Non si devono sentire ridicoli, semmai virtuosi, gli innumerevoli “esperti” che, sulla teoria del riscaldamento globale di origine antropica, progressivo e inarrestabile a meno di ridurre a zero le emissioni nette di CO2, costruiscono la loro carriera sfornando di continuo progetti, rapporti, programmi di azione. Nel 2009 la Banca Mondiale, una delle agenzie dell’Onu, ha finanziato con 200mila dollari un progetto sperimentale per evitare o almeno rallentare la scomparsa dei ghiacciai a causa del global warming: dipingere le montagne di bianco, colore che riflette le radiazioni solari. Con quel finanziamento sei persone hanno dipinto 70 ettari del Chalon Hat, una montagna delle Ande peruviane alta 4.700 metri: a mano, senza macchinari, applicando una vernice ecologicamente compatibile fatta di calce, acqua e bianco d’uovo per rispetto verso Apu, lo spirito tutelare che vive nelle montagne.

Il rapporto più recente, intitolato Cambiamento climatico e povertà, è stato diffuso dalle Nazioni Unite il 25 giugno. L’autore è Philip Alston, un avvocato australiano dal 2014 relatore speciale Onu su estrema povertà e diritti umani. Anche nella migliore, ma irrealistica, ipotesi di un aumento della temperatura di soli 1,5 gradi entro il 2100, gli effetti, dice Alston, saranno devastanti: decine di milioni di poveri, enormi esodi di popolazione, carestie di proporzioni mai viste. “Il cambiamento climatico – si legge nel suo rapporto –  minaccia di vanificare 50 anni di progressi nello sviluppo, nelle condizioni di salute generali, nella lotta alla povertà. Può precipitare nella povertà più di 120 milioni di persone entro il 2030”.

Le sue conseguenze sui diritti umani – spiega Alston – saranno gravissime e purtroppo finora in gran parte vengono ignorate: “il diritto alla vita, al cibo, alla casa e all’acqua ne sarà seriamente compromesso”. Inoltre avrà un impatto negativo sulla democrazia perché indebolirà i diritti civili e politici. “La maggior parte degli organismi internazionali che difendono i diritti umani – prosegue – hanno appena iniziato a preoccuparsi degli effetti del cambiamento climatico e c’è una lunga lista di iniziative da intraprendere benché il tempo per evitare conseguenze catastrofiche sia incredibilmente breve. Mentre si fa sempre più vicina la crisi generale che minaccia i diritti umani di immense masse, le consuete, lacunose e parziali modalità di difesa dei diritti umani si dimostrano deplorevolmente inadeguate”.
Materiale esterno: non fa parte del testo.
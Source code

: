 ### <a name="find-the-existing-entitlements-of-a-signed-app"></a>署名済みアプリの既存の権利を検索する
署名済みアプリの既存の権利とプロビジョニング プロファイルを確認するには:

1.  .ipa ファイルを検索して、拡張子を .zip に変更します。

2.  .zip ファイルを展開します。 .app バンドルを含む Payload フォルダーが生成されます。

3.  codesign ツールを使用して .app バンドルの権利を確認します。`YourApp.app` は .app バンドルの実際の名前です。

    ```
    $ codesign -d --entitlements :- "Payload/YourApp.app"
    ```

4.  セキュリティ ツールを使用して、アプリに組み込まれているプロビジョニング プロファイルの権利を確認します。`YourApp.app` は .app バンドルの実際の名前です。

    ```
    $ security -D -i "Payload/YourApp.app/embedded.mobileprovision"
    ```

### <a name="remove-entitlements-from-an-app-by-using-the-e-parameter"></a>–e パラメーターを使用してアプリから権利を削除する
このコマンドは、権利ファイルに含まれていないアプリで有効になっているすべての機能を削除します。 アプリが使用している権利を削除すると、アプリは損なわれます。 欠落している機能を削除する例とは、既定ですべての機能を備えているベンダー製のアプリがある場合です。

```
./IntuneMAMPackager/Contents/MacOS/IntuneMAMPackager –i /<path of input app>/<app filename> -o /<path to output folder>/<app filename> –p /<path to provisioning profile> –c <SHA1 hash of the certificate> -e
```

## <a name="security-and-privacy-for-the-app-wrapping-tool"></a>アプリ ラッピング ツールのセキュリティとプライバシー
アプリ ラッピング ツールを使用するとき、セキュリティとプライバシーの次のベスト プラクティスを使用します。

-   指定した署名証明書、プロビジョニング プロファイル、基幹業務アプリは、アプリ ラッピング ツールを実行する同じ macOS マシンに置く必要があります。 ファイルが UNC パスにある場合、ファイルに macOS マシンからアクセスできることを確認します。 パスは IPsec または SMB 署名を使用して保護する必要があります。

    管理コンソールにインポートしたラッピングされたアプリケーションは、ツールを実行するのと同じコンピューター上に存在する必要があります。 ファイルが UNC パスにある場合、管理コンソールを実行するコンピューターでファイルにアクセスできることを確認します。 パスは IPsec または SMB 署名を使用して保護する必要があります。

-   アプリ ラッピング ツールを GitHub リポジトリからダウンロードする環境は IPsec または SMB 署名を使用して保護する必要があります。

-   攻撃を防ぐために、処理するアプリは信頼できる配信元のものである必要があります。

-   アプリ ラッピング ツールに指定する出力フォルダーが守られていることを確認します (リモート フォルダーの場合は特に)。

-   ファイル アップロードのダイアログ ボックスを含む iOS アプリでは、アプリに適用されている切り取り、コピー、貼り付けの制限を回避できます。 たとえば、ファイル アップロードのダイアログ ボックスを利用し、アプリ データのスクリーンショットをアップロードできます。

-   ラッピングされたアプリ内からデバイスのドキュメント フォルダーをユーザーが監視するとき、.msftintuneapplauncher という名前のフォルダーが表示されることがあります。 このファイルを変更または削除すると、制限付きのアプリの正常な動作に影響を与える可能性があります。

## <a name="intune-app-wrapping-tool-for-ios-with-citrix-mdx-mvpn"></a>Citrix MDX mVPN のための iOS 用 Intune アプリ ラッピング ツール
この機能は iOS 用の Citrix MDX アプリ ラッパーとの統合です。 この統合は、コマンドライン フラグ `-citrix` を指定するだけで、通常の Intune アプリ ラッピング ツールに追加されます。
L’effetto più perverso, conclude Alston, sarà che “i poveri, responsabili in minima parte delle emissioni globali di CO2, dovranno sopportare tutto il peso del cambiamento climatico avendo per di più meno di tutti modo di proteggersi. Si prefigura uno scenario di ‘apartheid climatica’, in cui i ricchi pagheranno per evitare surriscaldamento, fame e conflitti mentre il resto del mondo non sarà in grado di farlo”.

È irresponsabile suscitare tanta preoccupazione delineando scenari da fine del mondo a partire da una congettura e formulare sulla sua base programmi di contrasto planetari da decine di migliaia di miliardi di dollari per reperire i quali bisognerebbe ridurre i fondi destinati a chissà quanti importanti progetti. Eppure su una congettura Alston, come tanti altri “esperti”, costruisce previsioni apocalittiche, denuncia effetti “perversi”, persino quantifica i danni indicando i milioni di nuovi poveri. Da avvocato che conosce il significato e il peso delle parole, almeno poteva evitare di usare l’espressione a effetto “apartheid climatica” offendendo milioni di vittime di discriminazioni e ingiustizie razziali.